Ein weiteres Berliner Taxiunternehmen ist Geschichte – und selbst Jahre nach der Pleite sind die Folgen noch nicht vollständig abgewickelt. Im Insolvenzverfahren der Leopard Taxi GmbH hat das Amtsgericht Charlottenburg nun einen neuen Schritt abgeschlossen. Der Beschluss zeigt: Auch lange nach dem Aus eines Betriebs dauert es, bis alle finanziellen Fragen geklärt sind.
Leopard Taxi GmbH ist insolvent – nicht erst seit gestern
Die Firma mit Sitz in der Weimarer Straße in Berlin-Charlottenburg war einst Teil des klassischen Taxigewerbes in der Hauptstadt. Das Unternehmen bot typische Fahrdienste an – von innerstädtischen Strecken bis hin zu Fahrten zu Flughäfen und Bahnhöfen. Geschäftsführer war Levent Uluboy. Doch der Betrieb konnte sich wirtschaftlich nicht halten: Bereits 2014 wurde das Insolvenzverfahren eröffnet.

Mehr als ein Jahrzehnt später beschäftigt der Fall die Justiz immer noch. Jetzt wurde eine sogenannte Nachtragsverteilung abgeschlossen. Dabei handelt es sich um Gelder, die erst nachträglich zur Insolvenzmasse hinzugekommen sind und nun an die Gläubiger verteilt werden können.
Gericht verteilt nachträglich Geld an Gläubiger
Konkret ging es in dem Verfahren um einen Betrag von 7.591,55 Euro, der zusätzlich aufgetaucht ist und nun ausgezahlt werden kann. Auch die Vergütung und die Auslagen des Insolvenzverwalters wurden durch das Gericht festgesetzt. Die genaue Höhe wird, wie üblich, nicht veröffentlicht. Der Insolvenzverwalter darf die entsprechenden Beträge direkt aus der Masse entnehmen.
Der Beschluss markiert einen weiteren Meilenstein in einem Verfahren, das sich über Jahre hinzieht. Er zeigt auch, wie komplex solche Insolvenzen sein können: Selbst lange nach dem eigentlichen Aus eines Unternehmens können noch Vermögenswerte auftauchen und verteilt werden.

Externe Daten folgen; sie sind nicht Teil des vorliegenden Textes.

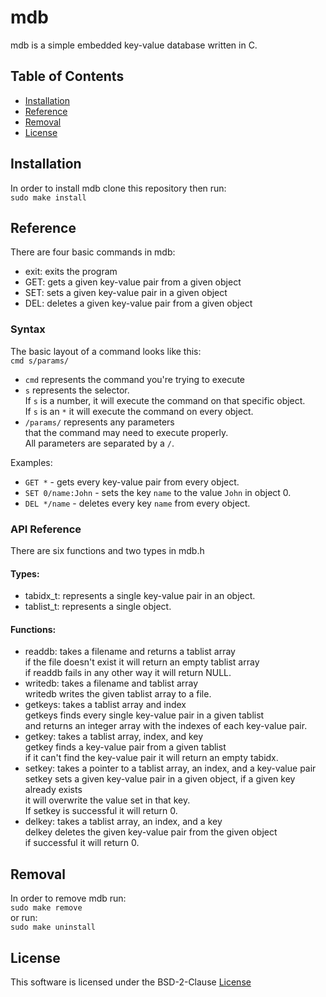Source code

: # mdb
mdb is a simple embedded key-value database written in C.

## Table of Contents
- [Installation](#Installation)
- [Reference](#Reference)
- [Removal](#Removal)
- [License](#License)

## Installation
In order to install mdb clone this repository then run:\
```sudo make install```

## Reference
There are four basic commands in mdb:
- exit: exits the program
- GET: gets a given key-value pair from a given object
- SET: sets a given key-value pair in a given object
- DEL: deletes a given key-value pair from a given object
### Syntax
The basic layout of a command looks like this:\
```cmd s/params/```
- `cmd` represents the command you're trying to execute
- `s` represents the selector.\
If `s` is a number, it will execute the command on that specific object.\
If `s` is an `*` it will execute the command on every object.
- `/params/` represents any parameters\
that the command may need to execute properly.\
All parameters are separated by a `/`.

Examples:
- `GET *` - gets every key-value pair from every object.
- `SET 0/name:John` - sets the key `name` to the value `John` in object 0.
- `DEL */name` - deletes every key `name` from every object.
### API Reference
There are six functions and two types in mdb.h
#### Types:
- tabidx_t: represents a single key-value pair in an object.
- tablist_t: represents a single object.
#### Functions:
- readdb: takes a filename and returns a tablist array\
if the file doesn't exist it will return an empty tablist array\
if readdb fails in any other way it will return NULL.
- writedb: takes a filename and tablist array\
writedb writes the given tablist array to a file.
- getkeys: takes a tablist array and index\
getkeys finds every single key-value pair in a given tablist\
and returns an integer array with the indexes of each key-value pair.
- getkey: takes a tablist array, index, and key\
getkey finds a key-value pair from a given tablist\
if it can't find the key-value pair it will return an empty
tabidx.
- setkey: takes a pointer to a tablist array, an index, and a key-value pair\
setkey sets a given key-value pair in a given object, if a given key already exists\
it will overwrite the value set in that key.\
If setkey is successful it will return 0.
- delkey: takes a tablist array, an index, and a key\
delkey deletes the given key-value pair from the given object\
if successful it will return 0.

## Removal
In order to remove mdb run:\
```sudo make remove```\
or run:\
```sudo make uninstall```

## License
This software is licensed under the BSD-2-Clause [License](./LICENSE)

Für die ehemaligen Geschäftspartner und Gläubiger ist die Nachtragsverteilung ein kleiner Lichtblick – auch wenn die Summen oft nur einen Bruchteil der ursprünglichen Forderungen decken. Für die Branche insgesamt ist der Fall ein weiteres Beispiel dafür, wie hart die wirtschaftlichen Bedingungen geworden sind.
Konkurrenz durch Uber setzt Berliner Taxi-Gewerbe unter Druck
Die Pleite der Leopard Taxi GmbH steht dabei nicht allein. Seit Jahren kämpft das Berliner Taxigewerbe mit massiven Veränderungen. Vor allem die Konkurrenz durch digitale Plattformen wie Uber – die 2013 in Berlin gestartet ist – hat den Markt für Personenbeförderung grundlegend verändert.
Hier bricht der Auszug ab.